Stored data entries:

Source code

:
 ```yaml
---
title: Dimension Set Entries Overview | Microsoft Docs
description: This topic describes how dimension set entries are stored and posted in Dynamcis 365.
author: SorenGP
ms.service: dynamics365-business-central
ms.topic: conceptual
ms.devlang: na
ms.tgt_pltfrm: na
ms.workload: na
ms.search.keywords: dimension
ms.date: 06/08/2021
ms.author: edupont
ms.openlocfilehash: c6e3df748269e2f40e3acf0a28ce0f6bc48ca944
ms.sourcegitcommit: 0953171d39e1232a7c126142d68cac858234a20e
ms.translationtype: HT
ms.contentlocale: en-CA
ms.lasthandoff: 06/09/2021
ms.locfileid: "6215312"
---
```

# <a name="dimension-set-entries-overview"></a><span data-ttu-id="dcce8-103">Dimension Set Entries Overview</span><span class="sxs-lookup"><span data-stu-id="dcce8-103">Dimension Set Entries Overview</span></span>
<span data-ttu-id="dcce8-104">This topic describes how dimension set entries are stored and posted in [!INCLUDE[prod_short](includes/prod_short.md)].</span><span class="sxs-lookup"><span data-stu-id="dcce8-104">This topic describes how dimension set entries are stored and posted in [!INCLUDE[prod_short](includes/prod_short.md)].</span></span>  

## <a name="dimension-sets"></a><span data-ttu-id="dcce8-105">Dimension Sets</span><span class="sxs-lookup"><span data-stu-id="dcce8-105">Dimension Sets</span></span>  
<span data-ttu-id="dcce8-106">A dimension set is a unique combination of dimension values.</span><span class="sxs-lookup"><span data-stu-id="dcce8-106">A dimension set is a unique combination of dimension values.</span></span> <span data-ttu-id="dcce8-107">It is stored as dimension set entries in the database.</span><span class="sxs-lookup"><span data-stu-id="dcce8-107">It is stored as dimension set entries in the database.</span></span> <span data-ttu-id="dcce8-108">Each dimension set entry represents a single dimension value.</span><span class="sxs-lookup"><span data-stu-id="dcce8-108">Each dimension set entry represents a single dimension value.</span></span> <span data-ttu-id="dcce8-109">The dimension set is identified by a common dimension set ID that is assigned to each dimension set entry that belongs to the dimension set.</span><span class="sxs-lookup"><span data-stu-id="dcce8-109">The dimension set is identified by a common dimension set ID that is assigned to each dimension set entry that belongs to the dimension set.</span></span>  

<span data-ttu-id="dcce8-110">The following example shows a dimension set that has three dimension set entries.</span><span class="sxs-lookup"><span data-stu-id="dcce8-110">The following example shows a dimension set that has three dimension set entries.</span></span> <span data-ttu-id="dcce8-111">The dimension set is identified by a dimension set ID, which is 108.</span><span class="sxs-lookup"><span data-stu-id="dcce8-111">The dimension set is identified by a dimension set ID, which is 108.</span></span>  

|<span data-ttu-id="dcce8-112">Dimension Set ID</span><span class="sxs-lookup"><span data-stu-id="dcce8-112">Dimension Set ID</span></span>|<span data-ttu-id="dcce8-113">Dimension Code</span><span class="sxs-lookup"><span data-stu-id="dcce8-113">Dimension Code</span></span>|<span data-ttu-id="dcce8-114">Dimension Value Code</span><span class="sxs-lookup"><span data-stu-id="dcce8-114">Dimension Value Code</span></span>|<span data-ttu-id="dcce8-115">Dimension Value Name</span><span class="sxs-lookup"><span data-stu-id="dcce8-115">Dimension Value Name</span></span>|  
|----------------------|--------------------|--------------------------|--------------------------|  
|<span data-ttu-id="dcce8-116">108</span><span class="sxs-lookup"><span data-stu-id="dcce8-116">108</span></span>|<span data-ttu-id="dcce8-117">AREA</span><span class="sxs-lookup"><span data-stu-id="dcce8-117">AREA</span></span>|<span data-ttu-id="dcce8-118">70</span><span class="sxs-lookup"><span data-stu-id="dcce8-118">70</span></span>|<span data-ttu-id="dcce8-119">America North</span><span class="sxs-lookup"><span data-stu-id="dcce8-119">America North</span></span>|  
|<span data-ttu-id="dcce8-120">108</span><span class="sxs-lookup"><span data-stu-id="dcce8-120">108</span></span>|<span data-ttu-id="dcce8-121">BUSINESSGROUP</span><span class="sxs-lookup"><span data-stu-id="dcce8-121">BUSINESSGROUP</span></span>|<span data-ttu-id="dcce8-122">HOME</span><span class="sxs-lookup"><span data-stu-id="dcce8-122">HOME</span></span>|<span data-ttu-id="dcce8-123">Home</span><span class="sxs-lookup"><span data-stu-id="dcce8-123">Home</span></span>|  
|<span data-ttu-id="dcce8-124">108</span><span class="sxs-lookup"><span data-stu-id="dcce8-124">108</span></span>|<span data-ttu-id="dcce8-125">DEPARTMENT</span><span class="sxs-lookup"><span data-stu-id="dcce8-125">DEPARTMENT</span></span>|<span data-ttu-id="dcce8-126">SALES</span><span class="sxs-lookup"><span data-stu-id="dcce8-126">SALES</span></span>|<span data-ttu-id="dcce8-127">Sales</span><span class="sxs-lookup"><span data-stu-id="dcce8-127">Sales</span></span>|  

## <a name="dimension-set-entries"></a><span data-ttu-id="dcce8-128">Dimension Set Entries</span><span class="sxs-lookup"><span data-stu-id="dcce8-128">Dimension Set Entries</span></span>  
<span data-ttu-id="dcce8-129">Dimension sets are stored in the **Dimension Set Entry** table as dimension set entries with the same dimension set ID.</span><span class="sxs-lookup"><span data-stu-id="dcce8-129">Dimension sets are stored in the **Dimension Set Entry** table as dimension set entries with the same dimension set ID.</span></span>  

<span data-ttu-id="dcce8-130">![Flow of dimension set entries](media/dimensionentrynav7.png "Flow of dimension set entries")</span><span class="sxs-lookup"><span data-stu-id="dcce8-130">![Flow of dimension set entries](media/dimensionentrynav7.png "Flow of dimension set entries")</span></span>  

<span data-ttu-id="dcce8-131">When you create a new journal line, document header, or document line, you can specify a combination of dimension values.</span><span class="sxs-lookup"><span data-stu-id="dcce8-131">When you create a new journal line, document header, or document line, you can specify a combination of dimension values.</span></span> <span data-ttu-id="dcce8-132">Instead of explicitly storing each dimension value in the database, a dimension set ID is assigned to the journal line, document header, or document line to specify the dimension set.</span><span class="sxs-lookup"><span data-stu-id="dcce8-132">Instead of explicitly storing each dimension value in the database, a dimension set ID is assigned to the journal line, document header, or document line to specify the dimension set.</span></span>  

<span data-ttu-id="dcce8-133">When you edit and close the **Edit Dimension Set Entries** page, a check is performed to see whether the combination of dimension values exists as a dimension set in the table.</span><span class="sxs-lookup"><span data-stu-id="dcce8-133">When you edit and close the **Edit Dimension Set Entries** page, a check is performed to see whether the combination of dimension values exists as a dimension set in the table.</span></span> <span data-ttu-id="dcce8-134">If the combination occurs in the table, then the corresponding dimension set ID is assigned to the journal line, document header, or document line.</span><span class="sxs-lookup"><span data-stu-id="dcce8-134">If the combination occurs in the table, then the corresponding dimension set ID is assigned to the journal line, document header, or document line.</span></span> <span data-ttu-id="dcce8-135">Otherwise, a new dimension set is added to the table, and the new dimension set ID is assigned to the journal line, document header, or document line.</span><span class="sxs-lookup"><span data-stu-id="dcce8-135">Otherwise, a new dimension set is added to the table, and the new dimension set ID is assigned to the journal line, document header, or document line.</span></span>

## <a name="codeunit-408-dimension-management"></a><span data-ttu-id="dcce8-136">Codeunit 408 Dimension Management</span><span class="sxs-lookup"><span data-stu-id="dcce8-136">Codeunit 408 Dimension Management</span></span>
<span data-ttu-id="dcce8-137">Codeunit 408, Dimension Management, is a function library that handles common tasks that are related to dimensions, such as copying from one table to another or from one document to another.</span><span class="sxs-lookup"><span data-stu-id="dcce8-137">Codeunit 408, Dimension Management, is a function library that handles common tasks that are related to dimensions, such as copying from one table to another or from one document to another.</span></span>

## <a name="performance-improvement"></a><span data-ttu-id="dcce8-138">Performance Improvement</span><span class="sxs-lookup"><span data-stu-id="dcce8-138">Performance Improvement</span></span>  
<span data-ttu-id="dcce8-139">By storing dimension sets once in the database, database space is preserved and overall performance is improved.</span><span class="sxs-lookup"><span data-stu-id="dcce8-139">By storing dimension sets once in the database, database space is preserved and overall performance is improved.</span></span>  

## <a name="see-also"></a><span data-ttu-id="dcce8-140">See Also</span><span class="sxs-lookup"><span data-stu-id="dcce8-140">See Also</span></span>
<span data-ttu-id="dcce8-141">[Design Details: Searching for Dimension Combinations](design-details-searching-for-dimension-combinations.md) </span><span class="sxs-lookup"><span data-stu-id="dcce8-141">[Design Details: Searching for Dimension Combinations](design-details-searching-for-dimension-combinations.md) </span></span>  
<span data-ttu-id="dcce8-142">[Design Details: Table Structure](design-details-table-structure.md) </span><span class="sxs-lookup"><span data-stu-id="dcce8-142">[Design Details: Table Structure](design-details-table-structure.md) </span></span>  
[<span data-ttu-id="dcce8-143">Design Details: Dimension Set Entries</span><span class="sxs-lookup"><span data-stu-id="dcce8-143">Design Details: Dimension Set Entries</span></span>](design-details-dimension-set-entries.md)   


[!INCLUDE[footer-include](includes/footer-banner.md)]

● **WORK ORDER**
Say how many of the lines above include the word "topic", giving the figure alone.

● **RESPONSE TO THE EXERCISE**
3